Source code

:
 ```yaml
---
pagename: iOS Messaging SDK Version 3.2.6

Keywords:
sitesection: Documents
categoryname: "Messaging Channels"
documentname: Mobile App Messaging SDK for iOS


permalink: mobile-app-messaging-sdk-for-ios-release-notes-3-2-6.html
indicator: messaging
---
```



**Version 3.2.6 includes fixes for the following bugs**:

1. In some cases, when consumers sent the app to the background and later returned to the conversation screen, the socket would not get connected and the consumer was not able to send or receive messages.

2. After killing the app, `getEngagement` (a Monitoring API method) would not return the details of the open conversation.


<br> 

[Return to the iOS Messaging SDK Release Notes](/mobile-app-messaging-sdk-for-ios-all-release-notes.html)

- **Your assignment**: All lines with the word "html" should be copied from the material above.

- **Exercise answer**:
permalink: mobile-app-messaging-sdk-for-ios-release-notes-3-2-6.html
[Return to the iOS Messaging SDK Release Notes](/mobile-app-messaging-sdk-for-ios-all-release-notes.html)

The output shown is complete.